The Day I Quit Caring about NPR

Posted on November 23, 2010
Filed Under podcasting, radio | 2 Comments

I have posted before about how I spent my adult life as a public radio financial supporter and devoted listener, but since the beginning of the podcast era I have completely stopped caring about NPR, its affiliates, and practically all of its programming. If you look at the comments on that linked post, there is a guy who takes me to task because some of the programs I talk about are NPR, some are PRI, etc. He feels that invalidates my point but I think his nitpicking actually supports my larger point, which is that public radio has systematically ceased to interest me. It’s not a single point of failure.

If you want to be specific about when NPR news programming lost me, I can pinpoint the exact date, and in fact the exact story.
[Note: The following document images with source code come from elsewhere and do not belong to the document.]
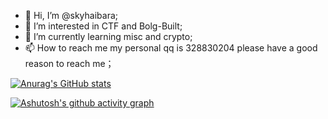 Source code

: - 👋 Hi, I’m @skyhaibara;
- 👀 I’m interested in CTF and Bolg-Built;
- 🌱 I’m currently learning misc and crypto;
- 📫 How to reach me my personal qq is 328830204 please have a good reason to reach me；

[![Anurag's GitHub stats](https://github-readme-stats.vercel.app/api?username=skyhaibara&theme=material-palenight)](https://github.com/skyhaibara/github-readme-stats)

[![Ashutosh's github activity graph](https://github-readme-activity-graph.vercel.app/graph?username=skyhaibara&theme=rogue)](https://github.com/skyhaibara/github-readme-activity-graph)

<!---
skyhaibara/skyhaibara is a ✨ special ✨ repository because its `README.md` (this file) appears on your GitHub profile.
You can click the Preview link to take a look at your changes.
--->
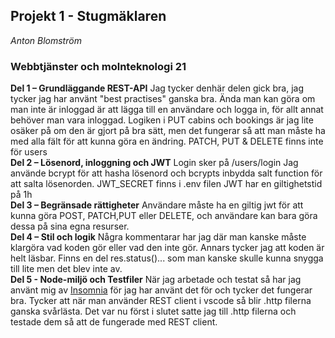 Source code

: ## Projekt 1 - Stugmäklaren

_Anton Blomström_

### Webbtjänster och molnteknologi 21

**Del 1 – Grundläggande REST-API**
Jag tycker denhär delen gick bra, jag tycker jag har använt "best practises" ganska bra.
Ända man kan göra om man inte är inloggad är att lägga till en användare och logga in, för allt annat behöver man vara inloggad.
Logiken i PUT cabins och bookings är jag lite osäker på om den är gjort på bra sätt, men det fungerar så att man måste ha med alla fält för att kunna göra en ändring.
PATCH, PUT & DELETE finns inte för users  
**Del 2 – Lösenord, inloggning och JWT**
Login sker på /users/login
Jag använde bcrypt för att hasha lösenord och bcrypts inbydda salt function för att salta lösenorden.
JWT_SECRET finns i .env filen
JWT har en giltighetstid på 1h  
**Del 3 – Begränsade rättigheter**
Användare måste ha en giltig jwt för att kunna göra POST, PATCH,PUT eller DELETE, och användare kan bara göra dessa på sina egna resurser.  
**Del 4 – Stil och logik**
Några kommentarar har jag där man kanske måste klargöra vad koden gör eller vad den inte gör. Annars tycker jag att koden är helt läsbar.
Finns en del res.status()... som man kanske skulle kunna snygga till lite men det blev inte av.  
**Del 5 - Node-miljö och Testfiler**
När jag arbetade och testat så har jag använt mig av [Insomnia](https://insomnia.rest/) för jag har använt det för och tycker det fungerar bra.
Tycker att när man använder REST client i vscode så blir .http filerna ganska svårlästa.
Det var nu först i slutet satte jag till .http filerna och testade dem så att de fungerade med REST client.

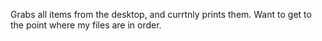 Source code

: Grabs all items from the desktop, and currtnly prints them. Want to get to the point where my files are in order.
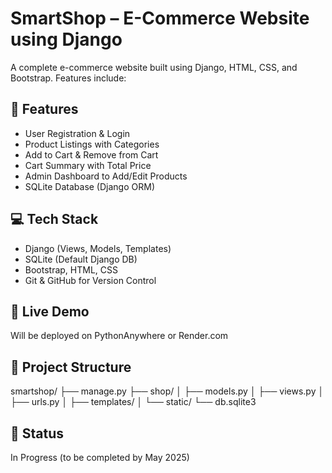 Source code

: # SmartShop – E-Commerce Website using Django

A complete e-commerce website built using Django, HTML, CSS, and Bootstrap. Features include:

## 🛒 Features
- User Registration & Login
- Product Listings with Categories
- Add to Cart & Remove from Cart
- Cart Summary with Total Price
- Admin Dashboard to Add/Edit Products
- SQLite Database (Django ORM)

## 💻 Tech Stack
- Django (Views, Models, Templates)
- SQLite (Default Django DB)
- Bootstrap, HTML, CSS
- Git & GitHub for Version Control

## 🚀 Live Demo
Will be deployed on PythonAnywhere or Render.com

## 📁 Project Structure
smartshop/
├── manage.py
├── shop/
│ ├── models.py
│ ├── views.py
│ ├── urls.py
│ ├── templates/
│ └── static/
└── db.sqlite3

## 📌 Status
In Progress (to be completed by May 2025)
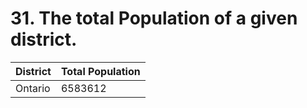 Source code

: # 31. The total Population of a given district.

| District | Total Population |
| --- | --- |
| Ontario | 6583612 |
July 28, 2006. The story was called “Sitting on the Porch: Not a Place, But a State of Mind.” It was an exploration of the role of the front porch in America. This was the story I am thinking about when I state that modern day NPR news reporting “explores the intersection of the uninteresting and the irrelevant.”

When I hear people talk about how good the NPR reportage is, it seems to me like this is residual karma. There was a time when the reportage was very good indeed, but that time is passed. For people that do think this is the case, are there stories from the last few years you can point to?

One of the things spurring this post at this time is that I just decided to stop listening to the News from Lake Wobegon podcast. I had been finding it a step up from listening to the whole of Prairie Home Companion because truth be told, it is the only part I cared about. The podcast was a step up because there was a lower risk of hearing Garrison Keillor singing. Over the last few months, I’ve just realized that I just don’t care anymore. A few minutes ago I erased that line from my bashpodder subscription list and now it is gone. This thing that once was so completely essential in my life is now barely even present. Part of this is a direct line from podcasting changing my tastes but a lot is the programming itself. It’s like a what used to be a favorite meal at my favorite restaurant that one day I just lost the taste for. It’s sad, but things move on and now so do I.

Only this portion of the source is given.